* [Task objective]:
Among the entries below, find each line holding "Double" and return it.

Extracted material START

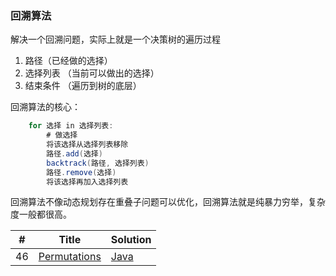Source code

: ### 回溯算法
解决一个回溯问题，实际上就是一个决策树的遍历过程
1. 路径（已经做的选择）
2. 选择列表 （当前可以做出的选择）
3. 结束条件 （遍历到树的底层）

回溯算法的核心：
```java
    for 选择 in 选择列表:
        # 做选择
        将该选择从选择列表移除
        路径.add(选择)
        backtrack(路径, 选择列表)
        路径.remove(选择)
        将该选择再加入选择列表
```

回溯算法不像动态规划存在重叠子问题可以优化，回溯算法就是纯暴力穷举，复杂度一般都很高。

| # | Title | Solution |
|---| ----- | -------- |
| 46 | [Permutations](https://leetcode-cn.com/problems/permutations/) | [Java](https://github.com/GeorgeCh2/review-self/blob/master/study/leetcode/BackTrack/Permutations.java)|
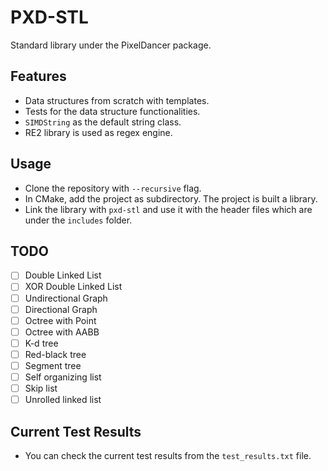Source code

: # PXD-STL

Standard library under the PixelDancer package.

## Features

- Data structures from scratch with templates.
- Tests for the data structure functionalities.
- ```SIMDString``` as the default string class.
- RE2 library is used as regex engine.

## Usage

- Clone the repository with ```--recursive``` flag.
- In CMake, add the project as subdirectory. The project is built a library.
- Link the library with ```pxd-stl``` and use it with the header files which are under the ```includes``` folder.

## TODO

- [ ] Double Linked List
- [ ] XOR Double Linked List
- [ ] Undirectional Graph
- [ ] Directional Graph
- [ ] Octree with Point
- [ ] Octree with AABB
- [ ] K-d tree
- [ ] Red-black tree
- [ ] Segment tree
- [ ] Self organizing list
- [ ] Skip list
- [ ] Unrolled linked list

## Current Test Results

- You can check the current test results from the ```test_results.txt``` file.
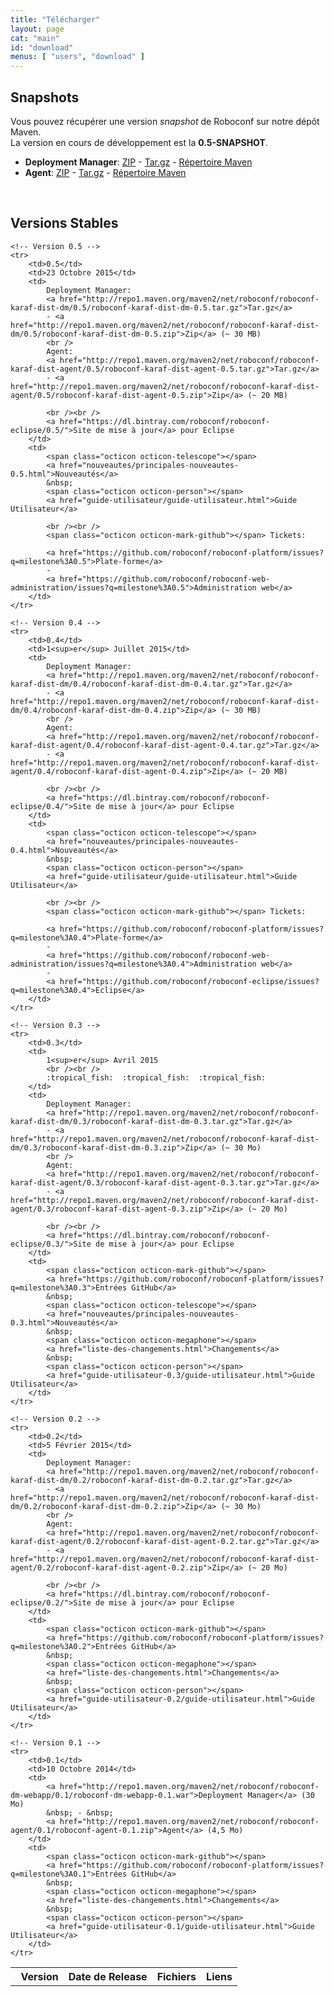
 ```yaml
---
title: "Télécharger"
layout: page
cat: "main"
id: "download"
menus: [ "users", "download" ]
---
```


## Snapshots

Vous pouvez récupérer une version *snapshot* de Roboconf sur notre dépôt Maven.  
La version en cours de développement est la **0.5-SNAPSHOT**.

* **Deployment Manager**: [ZIP](https://oss.sonatype.org/service/local/artifact/maven/redirect?g=net.roboconf&r=snapshots&a=roboconf-karaf-dist-dm&v=LATEST&p=zip) - [Tar.gz](https://oss.sonatype.org/service/local/artifact/maven/redirect?g=net.roboconf&r=snapshots&a=roboconf-karaf-dist-dm&v=LATEST&p=tar.gz) - [Répertoire Maven](https://oss.sonatype.org/content/repositories/snapshots/net/roboconf/roboconf-karaf-dist-dm)
* **Agent**: [ZIP](https://oss.sonatype.org/service/local/artifact/maven/redirect?g=net.roboconf&r=snapshots&a=roboconf-karaf-dist-agent&v=LATEST&p=zip) - [Tar.gz](https://oss.sonatype.org/service/local/artifact/maven/redirect?g=net.roboconf&r=snapshots&a=roboconf-karaf-dist-agent&v=LATEST&p=tar.gz) - [Répertoire Maven](https://oss.sonatype.org/content/repositories/snapshots/net/roboconf/roboconf-karaf-dist-agent)

<br />

## Versions Stables

<table id="download-table">
	<tr>
		<th><span class="octicon octicon-pin"></span> &nbsp; Version</th>
		<th>Date de Release</th>
		<th>Fichiers</th>
		<th>Liens</th>
	</tr>
	
	<!-- Version 0.5 -->
	<tr>
		<td>0.5</td>
		<td>23 Octobre 2015</td>
		<td>
			Deployment Manager: 
			<a href="http://repo1.maven.org/maven2/net/roboconf/roboconf-karaf-dist-dm/0.5/roboconf-karaf-dist-dm-0.5.tar.gz">Tar.gz</a>
			- <a href="http://repo1.maven.org/maven2/net/roboconf/roboconf-karaf-dist-dm/0.5/roboconf-karaf-dist-dm-0.5.zip">Zip</a> (~ 30 MB)
			<br />
			Agent: 
			<a href="http://repo1.maven.org/maven2/net/roboconf/roboconf-karaf-dist-agent/0.5/roboconf-karaf-dist-agent-0.5.tar.gz">Tar.gz</a>
			- <a href="http://repo1.maven.org/maven2/net/roboconf/roboconf-karaf-dist-agent/0.5/roboconf-karaf-dist-agent-0.5.zip">Zip</a> (~ 20 MB)

			<br /><br />
			<a href="https://dl.bintray.com/roboconf/roboconf-eclipse/0.5/">Site de mise à jour</a> pour Eclipse
		</td>
		<td>
			<span class="octicon octicon-telescope"></span>
			<a href="nouveautes/principales-nouveautes-0.5.html">Nouveautés</a>
			&nbsp;
			<span class="octicon octicon-person"></span>
			<a href="guide-utilisateur/guide-utilisateur.html">Guide Utilisateur</a>
			
			<br /><br />
			<span class="octicon octicon-mark-github"></span> Tickets: 
			
			<a href="https://github.com/roboconf/roboconf-platform/issues?q=milestone%3A0.5">Plate-forme</a>
			-
			<a href="https://github.com/roboconf/roboconf-web-administration/issues?q=milestone%3A0.5">Administration web</a>
		</td>
	</tr>
	
	<!-- Version 0.4 -->
	<tr>
		<td>0.4</td>
		<td>1<sup>er</sup> Juillet 2015</td>
		<td>
			Deployment Manager: 
			<a href="http://repo1.maven.org/maven2/net/roboconf/roboconf-karaf-dist-dm/0.4/roboconf-karaf-dist-dm-0.4.tar.gz">Tar.gz</a>
			- <a href="http://repo1.maven.org/maven2/net/roboconf/roboconf-karaf-dist-dm/0.4/roboconf-karaf-dist-dm-0.4.zip">Zip</a> (~ 30 MB)
			<br />
			Agent: 
			<a href="http://repo1.maven.org/maven2/net/roboconf/roboconf-karaf-dist-agent/0.4/roboconf-karaf-dist-agent-0.4.tar.gz">Tar.gz</a>
			- <a href="http://repo1.maven.org/maven2/net/roboconf/roboconf-karaf-dist-agent/0.4/roboconf-karaf-dist-agent-0.4.zip">Zip</a> (~ 20 MB)

			<br /><br />
			<a href="https://dl.bintray.com/roboconf/roboconf-eclipse/0.4/">Site de mise à jour</a> pour Eclipse
		</td>
		<td>
			<span class="octicon octicon-telescope"></span>
			<a href="nouveautes/principales-nouveautes-0.4.html">Nouveautés</a>
			&nbsp;
			<span class="octicon octicon-person"></span>
			<a href="guide-utilisateur/guide-utilisateur.html">Guide Utilisateur</a>
			
			<br /><br />
			<span class="octicon octicon-mark-github"></span> Tickets: 
			
			<a href="https://github.com/roboconf/roboconf-platform/issues?q=milestone%3A0.4">Plate-forme</a>
			-
			<a href="https://github.com/roboconf/roboconf-web-administration/issues?q=milestone%3A0.4">Administration web</a>
			-
			<a href="https://github.com/roboconf/roboconf-eclipse/issues?q=milestone%3A0.4">Eclipse</a>
		</td>
	</tr>

	<!-- Version 0.3 -->
	<tr>
		<td>0.3</td>
		<td>
			1<sup>er</sup> Avril 2015
			<br /><br />
			:tropical_fish:  :tropical_fish:  :tropical_fish:
		</td>
		<td>
			Deployment Manager: 
			<a href="http://repo1.maven.org/maven2/net/roboconf/roboconf-karaf-dist-dm/0.3/roboconf-karaf-dist-dm-0.3.tar.gz">Tar.gz</a>
			- <a href="http://repo1.maven.org/maven2/net/roboconf/roboconf-karaf-dist-dm/0.3/roboconf-karaf-dist-dm-0.3.zip">Zip</a> (~ 30 Mo)
			<br />
			Agent: 
			<a href="http://repo1.maven.org/maven2/net/roboconf/roboconf-karaf-dist-agent/0.3/roboconf-karaf-dist-agent-0.3.tar.gz">Tar.gz</a>
			- <a href="http://repo1.maven.org/maven2/net/roboconf/roboconf-karaf-dist-agent/0.3/roboconf-karaf-dist-agent-0.3.zip">Zip</a> (~ 20 Mo)

			<br /><br />
			<a href="https://dl.bintray.com/roboconf/roboconf-eclipse/0.3/">Site de mise à jour</a> pour Eclipse
		</td>
		<td>
			<span class="octicon octicon-mark-github"></span> 
			<a href="https://github.com/roboconf/roboconf-platform/issues?q=milestone%3A0.3">Entrées GitHub</a>
			&nbsp;
			<span class="octicon octicon-telescope"></span>
			<a href="nouveautes/principales-nouveautes-0.3.html">Nouveautés</a>
			&nbsp;
			<span class="octicon octicon-megaphone"></span>
			<a href="liste-des-changements.html">Changements</a> 
			&nbsp;
			<span class="octicon octicon-person"></span>
			<a href="guide-utilisateur-0.3/guide-utilisateur.html">Guide Utilisateur</a>
		</td>
	</tr>

	<!-- Version 0.2 -->
	<tr>
		<td>0.2</td>
		<td>5 Février 2015</td>
		<td>
			Deployment Manager: 
			<a href="http://repo1.maven.org/maven2/net/roboconf/roboconf-karaf-dist-dm/0.2/roboconf-karaf-dist-dm-0.2.tar.gz">Tar.gz</a>
			- <a href="http://repo1.maven.org/maven2/net/roboconf/roboconf-karaf-dist-dm/0.2/roboconf-karaf-dist-dm-0.2.zip">Zip</a> (~ 30 Mo)
			<br />
			Agent: 
			<a href="http://repo1.maven.org/maven2/net/roboconf/roboconf-karaf-dist-agent/0.2/roboconf-karaf-dist-agent-0.2.tar.gz">Tar.gz</a>
			- <a href="http://repo1.maven.org/maven2/net/roboconf/roboconf-karaf-dist-agent/0.2/roboconf-karaf-dist-agent-0.2.zip">Zip</a> (~ 20 Mo)

			<br /><br />
			<a href="https://dl.bintray.com/roboconf/roboconf-eclipse/0.2/">Site de mise à jour</a> pour Eclipse
		</td>
		<td>
			<span class="octicon octicon-mark-github"></span> 
			<a href="https://github.com/roboconf/roboconf-platform/issues?q=milestone%3A0.2">Entrées GitHub</a>
			&nbsp;
			<span class="octicon octicon-megaphone"></span>
			<a href="liste-des-changements.html">Changements</a> 
			&nbsp;
			<span class="octicon octicon-person"></span>
			<a href="guide-utilisateur-0.2/guide-utilisateur.html">Guide Utilisateur</a>
		</td>
	</tr>

	<!-- Version 0.1 -->
	<tr>
		<td>0.1</td>
		<td>10 Octobre 2014</td>
		<td>
			<a href="http://repo1.maven.org/maven2/net/roboconf/roboconf-dm-webapp/0.1/roboconf-dm-webapp-0.1.war">Deployment Manager</a> (30 Mo)
			&nbsp; - &nbsp;
			<a href="http://repo1.maven.org/maven2/net/roboconf/roboconf-agent/0.1/roboconf-agent-0.1.zip">Agent</a> (4,5 Mo)
		</td>
		<td>
			<span class="octicon octicon-mark-github"></span> 
			<a href="https://github.com/roboconf/roboconf-platform/issues?q=milestone%3A0.1">Entrées GitHub</a>
			&nbsp;
			<span class="octicon octicon-megaphone"></span>
			<a href="liste-des-changements.html">Changements</a> 
			&nbsp;
			<span class="octicon octicon-person"></span>
			<a href="guide-utilisateur-0.1/guide-utilisateur.html">Guide Utilisateur</a>
		</td>
	</tr>
</table>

Extracted material END

* [Written answer]:
- [ ] Double Linked List
- [ ] XOR Double Linked List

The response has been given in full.